One Nation under Baseball: How the 1960s Collided with the National Pastime

By John Florio; Ouisie Shapiro | Go to book overview

5

In 1963 Birmingham, Alabama, had the dubious honor of being the country’s most racially divided city.

It was there that Martin Luther King had waged a series of nonviolent protests targeting segregation—and where the commissioner of public safety, Bull Connor, responded by unleashing the city’s firemen and police officers on the demonstrators. The ad hoc militia turned high-pressure hoses and raging water cannons on the black protesters, and salivating German Shepherds on civilians as young as six years old.

On May 13, Jackie Robinson flew to Birmingham to lend support to King’s cause. With him was Floyd Patterson, who’d lost the heavyweight championship to Sonny Liston eight months earlier and was in the midst of training for a rematch.

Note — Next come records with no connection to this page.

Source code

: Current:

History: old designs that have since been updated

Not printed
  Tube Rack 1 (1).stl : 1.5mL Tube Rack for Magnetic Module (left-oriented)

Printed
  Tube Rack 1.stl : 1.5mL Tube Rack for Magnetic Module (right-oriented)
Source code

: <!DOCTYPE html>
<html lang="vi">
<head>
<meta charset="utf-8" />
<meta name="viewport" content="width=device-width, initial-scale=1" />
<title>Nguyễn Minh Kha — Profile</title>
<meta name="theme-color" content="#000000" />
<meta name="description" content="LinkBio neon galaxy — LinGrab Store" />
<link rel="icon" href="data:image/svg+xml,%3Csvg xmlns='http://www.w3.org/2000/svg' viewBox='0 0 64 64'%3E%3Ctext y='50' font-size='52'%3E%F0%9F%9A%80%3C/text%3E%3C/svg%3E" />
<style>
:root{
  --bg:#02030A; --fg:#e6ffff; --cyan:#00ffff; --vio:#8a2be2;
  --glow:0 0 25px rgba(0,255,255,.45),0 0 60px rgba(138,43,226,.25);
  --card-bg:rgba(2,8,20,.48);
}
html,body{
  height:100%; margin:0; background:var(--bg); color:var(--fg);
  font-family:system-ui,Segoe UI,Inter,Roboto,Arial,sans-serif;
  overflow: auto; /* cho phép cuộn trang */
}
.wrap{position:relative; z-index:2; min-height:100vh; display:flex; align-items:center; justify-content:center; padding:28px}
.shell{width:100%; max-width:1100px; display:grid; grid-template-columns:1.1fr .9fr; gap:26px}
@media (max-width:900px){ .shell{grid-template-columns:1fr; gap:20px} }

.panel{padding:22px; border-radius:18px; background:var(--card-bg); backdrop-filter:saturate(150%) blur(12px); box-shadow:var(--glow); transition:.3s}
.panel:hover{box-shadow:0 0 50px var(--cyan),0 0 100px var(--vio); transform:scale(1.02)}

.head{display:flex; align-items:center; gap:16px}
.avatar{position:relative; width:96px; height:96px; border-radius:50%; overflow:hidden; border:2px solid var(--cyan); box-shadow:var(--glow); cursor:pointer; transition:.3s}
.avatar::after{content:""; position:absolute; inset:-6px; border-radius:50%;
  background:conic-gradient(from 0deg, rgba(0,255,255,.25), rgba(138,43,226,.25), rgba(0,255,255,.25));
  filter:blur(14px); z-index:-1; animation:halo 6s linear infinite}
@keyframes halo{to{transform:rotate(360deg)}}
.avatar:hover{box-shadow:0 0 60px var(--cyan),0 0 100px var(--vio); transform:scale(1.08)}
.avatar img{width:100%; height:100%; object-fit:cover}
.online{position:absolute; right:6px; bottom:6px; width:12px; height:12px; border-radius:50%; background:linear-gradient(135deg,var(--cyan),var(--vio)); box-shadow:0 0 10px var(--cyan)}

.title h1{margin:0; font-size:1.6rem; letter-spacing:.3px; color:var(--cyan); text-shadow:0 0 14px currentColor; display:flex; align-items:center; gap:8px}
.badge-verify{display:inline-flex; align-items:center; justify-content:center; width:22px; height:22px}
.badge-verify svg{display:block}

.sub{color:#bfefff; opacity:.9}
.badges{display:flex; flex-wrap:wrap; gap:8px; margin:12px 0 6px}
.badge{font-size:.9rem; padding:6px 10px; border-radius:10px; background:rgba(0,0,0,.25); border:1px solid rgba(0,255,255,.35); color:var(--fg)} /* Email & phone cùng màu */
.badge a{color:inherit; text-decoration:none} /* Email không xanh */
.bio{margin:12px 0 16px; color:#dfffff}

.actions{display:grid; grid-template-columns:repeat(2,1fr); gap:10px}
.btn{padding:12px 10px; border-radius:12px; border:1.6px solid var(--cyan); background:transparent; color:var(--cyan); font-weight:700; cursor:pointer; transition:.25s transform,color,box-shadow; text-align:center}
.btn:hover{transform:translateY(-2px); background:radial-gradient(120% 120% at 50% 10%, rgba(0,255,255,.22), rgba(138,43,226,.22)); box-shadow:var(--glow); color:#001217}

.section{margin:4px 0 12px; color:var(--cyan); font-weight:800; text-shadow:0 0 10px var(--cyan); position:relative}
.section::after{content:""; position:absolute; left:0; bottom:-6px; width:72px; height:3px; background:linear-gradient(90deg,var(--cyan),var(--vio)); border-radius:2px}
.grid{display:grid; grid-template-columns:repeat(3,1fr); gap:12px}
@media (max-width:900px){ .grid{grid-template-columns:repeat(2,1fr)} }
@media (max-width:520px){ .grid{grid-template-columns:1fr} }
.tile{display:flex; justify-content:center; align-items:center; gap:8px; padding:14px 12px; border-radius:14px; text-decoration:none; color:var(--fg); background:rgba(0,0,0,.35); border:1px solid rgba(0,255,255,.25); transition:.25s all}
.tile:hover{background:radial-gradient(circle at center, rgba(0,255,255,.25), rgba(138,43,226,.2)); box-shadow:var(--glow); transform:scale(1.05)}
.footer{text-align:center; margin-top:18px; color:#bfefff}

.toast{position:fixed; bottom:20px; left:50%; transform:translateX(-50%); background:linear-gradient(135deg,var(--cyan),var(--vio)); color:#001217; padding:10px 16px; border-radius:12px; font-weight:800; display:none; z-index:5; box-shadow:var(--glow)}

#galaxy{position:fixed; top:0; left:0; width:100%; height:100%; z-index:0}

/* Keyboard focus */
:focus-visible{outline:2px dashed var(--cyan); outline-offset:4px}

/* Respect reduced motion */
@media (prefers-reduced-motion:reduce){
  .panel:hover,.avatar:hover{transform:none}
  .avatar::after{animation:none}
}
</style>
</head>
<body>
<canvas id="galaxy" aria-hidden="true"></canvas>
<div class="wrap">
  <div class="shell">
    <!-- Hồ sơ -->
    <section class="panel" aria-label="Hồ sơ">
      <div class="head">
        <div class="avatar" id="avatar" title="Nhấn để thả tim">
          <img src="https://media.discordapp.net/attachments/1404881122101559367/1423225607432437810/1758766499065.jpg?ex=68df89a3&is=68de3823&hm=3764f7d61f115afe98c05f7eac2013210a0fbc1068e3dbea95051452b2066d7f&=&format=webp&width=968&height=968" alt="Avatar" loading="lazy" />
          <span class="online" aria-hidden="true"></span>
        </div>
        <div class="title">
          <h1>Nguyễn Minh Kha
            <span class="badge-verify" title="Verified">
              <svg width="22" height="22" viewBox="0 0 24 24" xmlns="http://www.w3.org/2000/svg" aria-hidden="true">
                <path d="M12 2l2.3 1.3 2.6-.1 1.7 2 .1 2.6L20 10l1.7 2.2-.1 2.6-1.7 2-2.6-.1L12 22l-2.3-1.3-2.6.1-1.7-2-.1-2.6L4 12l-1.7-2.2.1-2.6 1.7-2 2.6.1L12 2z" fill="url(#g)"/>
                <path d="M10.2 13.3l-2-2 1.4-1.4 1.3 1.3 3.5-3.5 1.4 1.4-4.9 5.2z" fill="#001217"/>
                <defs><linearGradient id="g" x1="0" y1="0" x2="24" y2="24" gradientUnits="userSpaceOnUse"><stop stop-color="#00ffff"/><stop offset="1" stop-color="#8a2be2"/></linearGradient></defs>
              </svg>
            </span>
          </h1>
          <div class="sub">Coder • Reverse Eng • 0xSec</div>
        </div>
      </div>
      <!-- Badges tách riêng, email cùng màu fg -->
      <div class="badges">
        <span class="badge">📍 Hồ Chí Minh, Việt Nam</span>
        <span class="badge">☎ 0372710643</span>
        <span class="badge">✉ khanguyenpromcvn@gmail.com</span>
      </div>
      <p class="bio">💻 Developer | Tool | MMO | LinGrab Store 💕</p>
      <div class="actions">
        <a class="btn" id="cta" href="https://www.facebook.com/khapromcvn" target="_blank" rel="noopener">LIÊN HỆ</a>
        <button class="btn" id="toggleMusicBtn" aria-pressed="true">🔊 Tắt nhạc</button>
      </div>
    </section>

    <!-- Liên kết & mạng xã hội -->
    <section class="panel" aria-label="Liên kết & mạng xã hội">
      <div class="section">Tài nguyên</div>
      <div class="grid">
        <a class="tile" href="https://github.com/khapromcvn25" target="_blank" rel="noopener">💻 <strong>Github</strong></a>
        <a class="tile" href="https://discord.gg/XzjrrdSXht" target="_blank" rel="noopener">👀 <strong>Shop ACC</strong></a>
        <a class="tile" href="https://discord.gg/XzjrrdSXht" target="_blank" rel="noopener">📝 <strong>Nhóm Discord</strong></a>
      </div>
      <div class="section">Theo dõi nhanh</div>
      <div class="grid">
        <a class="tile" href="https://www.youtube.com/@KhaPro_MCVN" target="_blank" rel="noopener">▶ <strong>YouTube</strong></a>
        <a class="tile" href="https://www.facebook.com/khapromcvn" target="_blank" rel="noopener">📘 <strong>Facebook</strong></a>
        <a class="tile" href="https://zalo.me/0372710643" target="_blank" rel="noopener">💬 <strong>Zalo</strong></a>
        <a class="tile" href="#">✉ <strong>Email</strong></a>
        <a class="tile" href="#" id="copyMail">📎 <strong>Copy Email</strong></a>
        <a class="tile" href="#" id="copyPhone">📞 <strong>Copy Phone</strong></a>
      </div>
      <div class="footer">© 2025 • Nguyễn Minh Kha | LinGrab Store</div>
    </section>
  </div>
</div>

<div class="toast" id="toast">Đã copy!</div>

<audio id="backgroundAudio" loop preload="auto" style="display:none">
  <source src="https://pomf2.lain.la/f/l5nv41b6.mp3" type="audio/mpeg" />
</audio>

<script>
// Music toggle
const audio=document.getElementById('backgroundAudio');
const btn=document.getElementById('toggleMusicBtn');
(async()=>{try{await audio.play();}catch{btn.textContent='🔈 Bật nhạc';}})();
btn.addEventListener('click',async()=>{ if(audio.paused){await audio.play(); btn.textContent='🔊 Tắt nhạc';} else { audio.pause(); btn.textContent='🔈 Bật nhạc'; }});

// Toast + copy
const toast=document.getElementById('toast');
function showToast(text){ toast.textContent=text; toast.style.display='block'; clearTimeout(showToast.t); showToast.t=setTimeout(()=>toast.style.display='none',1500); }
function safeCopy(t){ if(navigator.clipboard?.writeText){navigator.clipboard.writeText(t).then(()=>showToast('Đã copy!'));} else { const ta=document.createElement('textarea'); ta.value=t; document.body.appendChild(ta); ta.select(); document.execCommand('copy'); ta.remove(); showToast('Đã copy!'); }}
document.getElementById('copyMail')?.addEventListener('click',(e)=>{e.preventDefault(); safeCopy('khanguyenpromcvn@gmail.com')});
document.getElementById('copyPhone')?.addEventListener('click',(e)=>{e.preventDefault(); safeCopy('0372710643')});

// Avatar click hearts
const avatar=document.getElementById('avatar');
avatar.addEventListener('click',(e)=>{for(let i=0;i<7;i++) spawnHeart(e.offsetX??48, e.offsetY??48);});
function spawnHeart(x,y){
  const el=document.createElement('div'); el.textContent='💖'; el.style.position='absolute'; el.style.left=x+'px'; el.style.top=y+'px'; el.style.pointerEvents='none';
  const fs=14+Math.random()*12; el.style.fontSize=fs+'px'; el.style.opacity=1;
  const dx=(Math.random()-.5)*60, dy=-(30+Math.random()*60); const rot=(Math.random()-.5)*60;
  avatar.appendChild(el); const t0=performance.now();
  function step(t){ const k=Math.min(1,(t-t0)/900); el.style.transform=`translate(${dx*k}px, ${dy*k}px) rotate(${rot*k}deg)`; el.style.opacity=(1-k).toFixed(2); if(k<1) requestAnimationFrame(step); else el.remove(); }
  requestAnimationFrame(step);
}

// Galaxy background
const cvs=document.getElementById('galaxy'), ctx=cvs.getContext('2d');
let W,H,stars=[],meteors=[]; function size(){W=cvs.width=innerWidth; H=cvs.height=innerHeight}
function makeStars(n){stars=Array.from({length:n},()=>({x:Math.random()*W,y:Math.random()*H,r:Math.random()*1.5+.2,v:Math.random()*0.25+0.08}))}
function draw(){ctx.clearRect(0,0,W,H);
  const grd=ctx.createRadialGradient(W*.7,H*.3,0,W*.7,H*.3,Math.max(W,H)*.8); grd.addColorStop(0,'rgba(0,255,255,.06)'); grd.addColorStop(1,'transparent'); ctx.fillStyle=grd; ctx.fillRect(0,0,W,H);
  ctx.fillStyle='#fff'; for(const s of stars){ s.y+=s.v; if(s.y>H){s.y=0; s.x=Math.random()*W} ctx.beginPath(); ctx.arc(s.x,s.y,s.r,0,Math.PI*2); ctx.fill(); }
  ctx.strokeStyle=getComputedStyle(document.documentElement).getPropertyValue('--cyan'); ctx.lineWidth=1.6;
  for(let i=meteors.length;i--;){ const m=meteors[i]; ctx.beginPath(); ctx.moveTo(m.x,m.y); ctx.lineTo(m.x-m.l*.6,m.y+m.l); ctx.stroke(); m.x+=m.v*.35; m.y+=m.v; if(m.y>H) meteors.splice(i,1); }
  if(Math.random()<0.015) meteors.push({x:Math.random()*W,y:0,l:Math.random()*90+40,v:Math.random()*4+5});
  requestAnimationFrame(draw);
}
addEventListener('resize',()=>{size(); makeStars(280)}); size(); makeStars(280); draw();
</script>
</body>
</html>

The two athletes arrived in Birmingham just as the city was spiraling into more violence. Two nights earlier, members of the Ku Klux Klan had bombed the home of the Reverend A. D. King, Martin’s younger brother, destroying the front half of the house and driving the reverend, his wife, and five children out of their beds and into the night. The following day, the Klan struck again, blowing up the black-owned Gaston Motel, targeting room 30, the one that Martin Luther King used as his Birmingham headquarters. The bombs destroyed a chunk of the hotel but again missed their intended target—King was in Atlanta at the time. The attacks brought more demonstrators, more cops, more police dogs, more fire hoses, and more armored cars to Birmingham.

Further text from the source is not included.